DWH modeling for the Data Engineer interview
Contents:
Why DWH modeling shows up in every DE loop
Walk into any Data Engineer loop at Snowflake, Stripe, or Airbnb and the second-round whiteboard goes the same way: a vague business prompt, a Sharpie, and forty minutes to defend your grain choices. The interviewer isn't checking whether you memorized Kimball's Toolkit. They're checking whether you can pick the right fact-table grain, draw conformed dimensions without sweating, and know when a junk dim beats ten boolean flags glued onto a fact row.
The answers are deceptively simple in isolation — transaction vs snapshot vs accumulating — but the trap is the second-order question. The follow-up is always: "Now what if we add returns?" or "What if a customer can have multiple billing addresses?" That's where modeling pretenders get filtered out from people who've actually shipped a star schema to production.
Fact table types
Four flavors. Knowing which one fits a prompt is 80% of the interview signal.
| Type | Grain | When to use | Classic example |
|---|---|---|---|
| Transaction fact | One row per event | Default. Atomic, append-only. | Orders, page views, payments |
| Periodic snapshot | One row per entity per period | Stable metric you want to compare over time | Daily inventory, monthly account balance |
| Accumulating snapshot | One row per process, updated as stages complete | Funnel / pipeline analysis with clear milestones | Order lifecycle, mortgage application |
| Factless fact | No measure, just dim FKs | Modeling relationships or coverage | Student-course enrollment, promotion eligibility |
A transaction fact is what you reach for unless something forces your hand. It's immutable, plays well with column stores, and stays small per row.
A periodic snapshot is the answer when the prompt mentions "balance," "headcount," or "open positions on day X." You can't reconstruct a snapshot reliably from transactions because of late-arriving data and corrections, so you take a picture daily and keep it.
An accumulating snapshot is the right answer when stages of a single process are the unit of analysis. The row gets updated — yes, an update in a warehouse, on purpose — as the order moves through placed → paid → shipped → delivered:
-- accumulating snapshot example
CREATE TABLE fact_order_pipeline (
order_id BIGINT PRIMARY KEY,
customer_sk BIGINT,
placed_at TIMESTAMP,
paid_at TIMESTAMP,
shipped_at TIMESTAMP,
delivered_at TIMESTAMP,
cancelled_at TIMESTAMP,
hours_to_pay NUMERIC,
hours_to_ship NUMERIC,
hours_total NUMERIC
);The columns hours_to_pay and friends are pre-computed lags between milestones — the load-bearing trick that makes funnel queries cheap. This is also why analysts love accumulating snapshots even when they pretend to be relational purists.
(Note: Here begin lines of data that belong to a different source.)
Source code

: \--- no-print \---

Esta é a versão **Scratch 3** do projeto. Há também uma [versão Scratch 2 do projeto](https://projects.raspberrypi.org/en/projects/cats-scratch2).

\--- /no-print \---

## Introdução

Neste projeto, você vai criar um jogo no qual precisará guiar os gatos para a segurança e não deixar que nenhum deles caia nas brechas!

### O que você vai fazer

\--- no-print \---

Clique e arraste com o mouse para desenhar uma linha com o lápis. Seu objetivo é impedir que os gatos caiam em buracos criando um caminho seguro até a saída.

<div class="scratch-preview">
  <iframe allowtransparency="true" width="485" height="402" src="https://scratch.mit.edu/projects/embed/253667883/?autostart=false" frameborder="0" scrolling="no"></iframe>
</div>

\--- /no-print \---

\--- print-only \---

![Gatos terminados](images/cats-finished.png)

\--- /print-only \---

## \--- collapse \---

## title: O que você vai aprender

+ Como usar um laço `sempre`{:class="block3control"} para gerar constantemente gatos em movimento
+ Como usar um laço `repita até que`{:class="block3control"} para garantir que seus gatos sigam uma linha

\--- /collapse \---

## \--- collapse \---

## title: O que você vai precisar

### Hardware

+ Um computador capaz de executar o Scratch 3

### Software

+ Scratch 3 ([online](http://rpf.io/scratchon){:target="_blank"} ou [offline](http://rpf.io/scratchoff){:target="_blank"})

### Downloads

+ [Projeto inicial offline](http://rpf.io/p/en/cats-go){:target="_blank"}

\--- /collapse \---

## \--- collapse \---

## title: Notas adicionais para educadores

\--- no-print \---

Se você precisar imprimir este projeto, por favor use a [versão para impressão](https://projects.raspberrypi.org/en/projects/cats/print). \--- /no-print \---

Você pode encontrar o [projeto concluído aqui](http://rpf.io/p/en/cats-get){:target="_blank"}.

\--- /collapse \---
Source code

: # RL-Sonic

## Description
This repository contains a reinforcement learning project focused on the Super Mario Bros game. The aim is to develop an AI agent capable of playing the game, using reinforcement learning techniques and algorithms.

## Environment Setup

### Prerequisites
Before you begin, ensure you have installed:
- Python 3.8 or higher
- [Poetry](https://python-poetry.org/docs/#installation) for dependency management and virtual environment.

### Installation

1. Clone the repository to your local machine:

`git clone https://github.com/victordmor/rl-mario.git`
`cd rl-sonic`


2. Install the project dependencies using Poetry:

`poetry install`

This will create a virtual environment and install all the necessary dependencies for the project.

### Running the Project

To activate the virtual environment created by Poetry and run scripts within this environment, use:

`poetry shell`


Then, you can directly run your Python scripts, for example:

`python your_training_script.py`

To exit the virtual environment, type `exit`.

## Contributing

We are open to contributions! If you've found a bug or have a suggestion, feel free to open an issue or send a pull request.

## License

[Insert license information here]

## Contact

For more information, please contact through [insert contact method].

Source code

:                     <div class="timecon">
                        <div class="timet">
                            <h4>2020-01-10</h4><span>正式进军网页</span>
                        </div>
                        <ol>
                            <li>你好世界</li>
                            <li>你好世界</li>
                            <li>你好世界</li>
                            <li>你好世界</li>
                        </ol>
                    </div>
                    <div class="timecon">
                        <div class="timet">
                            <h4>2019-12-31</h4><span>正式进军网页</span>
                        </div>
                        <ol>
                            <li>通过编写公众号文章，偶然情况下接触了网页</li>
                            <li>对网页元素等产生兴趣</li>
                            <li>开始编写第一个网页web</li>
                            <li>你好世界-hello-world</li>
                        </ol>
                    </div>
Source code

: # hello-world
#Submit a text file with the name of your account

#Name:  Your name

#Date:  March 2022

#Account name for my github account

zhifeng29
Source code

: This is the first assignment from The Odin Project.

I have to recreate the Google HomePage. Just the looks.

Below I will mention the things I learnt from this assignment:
A factless fact has no numeric measure. It exists to record that "customer X was eligible for promotion Y on date Z" or "student S was registered for course C." You count rows to get the metric.
Gotcha: if the interviewer says "model registrations to a course," the right answer is factless fact, not a fact with is_registered = 1. The boolean is a smell.
Dimension flavors
Dimensions are the descriptors — the who, what, where, when — that make facts queryable.
Standard dimensions are the obvious ones: dim_customer, dim_product, dim_date, dim_store. Each row is one entity with a surrogate key (customer_sk) plus the natural business key (customer_id) and a pile of attributes.
Date dimension deserves its own line. You pre-populate it once for ~50 years, add columns like day_of_week, is_weekend, is_us_holiday, fiscal_quarter, iso_week, and never recompute date logic in ad-hoc queries again. Worth its weight in gold during quarterly close.
Time dimension is separate from date when minute-or-hour grain matters (think trading, ride-hailing surge windows). Most warehouses skip it and use a raw TIMESTAMP column on the fact — acceptable, but you lose pre-baked attributes like is_business_hour.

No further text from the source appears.